Ventilation-Perfusion Ratios

  • Normal gas requires alveoli ventilation and adequate perfusion with pulmonary blood
  • The ventilation/perfusion ratio (VA/Q = alveolar ventilation / pulmonary blood flow), determines the oxygenation level of capillary blood.
  • Ventilation and perfusion distribution is uneven, with blood flow increasing progressively towards the lower regions of the lungs
  • Ventilation increases 1-3x more from top to bottom of the lungs, perfusion is multiplied by 1-10.
  • This results in VA/Q ratio being non-homogenous

Regional Ventilation Differences

  • Lung volume is determined by transpulmonary pressure = alveolar pressure - pleural pressure.
  • The base of the lung experiences greater gravity, resulting in higher pressure, whereas the top experiences less. (-10 cmH2O at the apex)
  • With no airflow in the bronchi, the alveoli at the apex are more distended than at the base.
  • During inspiration, volume increase is lower at the apex (already distended) compared to the base
  • Lower pulmonary alveoli have better ventilation

Regional Ventilation/Perfusion Ratios

  • VA/Q increases towards the apices but is low in the bases

    • Zone 1 (apex): High VA/Q, good alveolar ventilation, high PAO2 (132mmHg), low PACO2 (28mmHg)
    • Zone 2 (mid-lung): Ideal VA/Q and normal ventilation, alveolar ventilation matches capillary perfusion, PAO2 = PaO2 is near 100 mmHg and PACO2 and PaCO2 = 40 mmHg
    • Zone 3 (base): Low VA/Q ratio- high perfusion (89mmHg) , with PA02 and high (43mmHg) PACO2

Ventilation/Perfusion Imbalances

  • Decreased ventilation in a group of alveoli results in higher PCO2 and lower P02 with blood not being oxygenated

Hypoxic Vasoconstriction

  • The only circulation vasoconstriction is from hypoxia, from the drop of partial O2 pressure in alveolar gas below the threshold, around 60mmHg
  • This is a self adaption mechanism that adjusts perfusion to alveolar ventilation and maintaining the V/P ration near its the optional value

Hypoxic Pulmonary Vasoconstriction

  • It is a protective mechanism. The pressure will decrease and induce constriction in poorly ventilated parts of the lung
  • Prefentially redistributes to optimized hematosis.
  • Modulated by genetic factors by the “hypoxia included factor” or HIF. Those native to environments such as tibet can adapt using this pathway to reduce hypertension.

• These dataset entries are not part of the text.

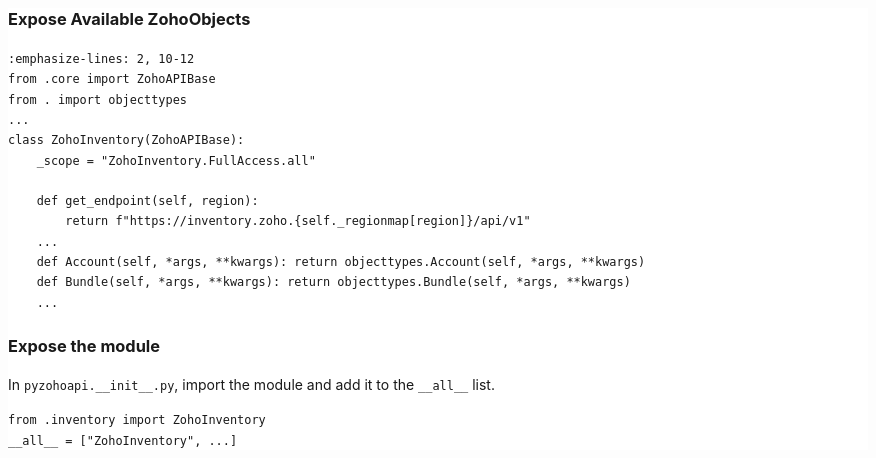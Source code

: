 ### Expose Available ZohoObjects
```{code-block} python
:emphasize-lines: 2, 10-12
from .core import ZohoAPIBase
from . import objecttypes
...
class ZohoInventory(ZohoAPIBase):
    _scope = "ZohoInventory.FullAccess.all"

    def get_endpoint(self, region):
        return f"https://inventory.zoho.{self._regionmap[region]}/api/v1"
    ...
    def Account(self, *args, **kwargs): return objecttypes.Account(self, *args, **kwargs)
    def Bundle(self, *args, **kwargs): return objecttypes.Bundle(self, *args, **kwargs)
    ...
```
### Expose the module
In `pyzohoapi.__init__.py`, import the module and add it to the `__all__` list.
```{code-block} python
from .inventory import ZohoInventory
__all__ = ["ZohoInventory", ...]
```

Ventilation-Perfusion Heterogeneity

  • Alveoli either poorly ventilated + well perfuse or well ventilated and poorly perfuse

Impaired Alveoli

  • Alveoli are ventilated but poorly perfused raises the VA/Q ration and the region participates incompletely in pulmonary gas exchanges
  • This absence in gas exchanges results in elevated PAO2 and decreased PACO2
  • Under severe conditions such as a pulmonary embolism, VA/Q can tend towards infinity and can change levels equal to the humidified air.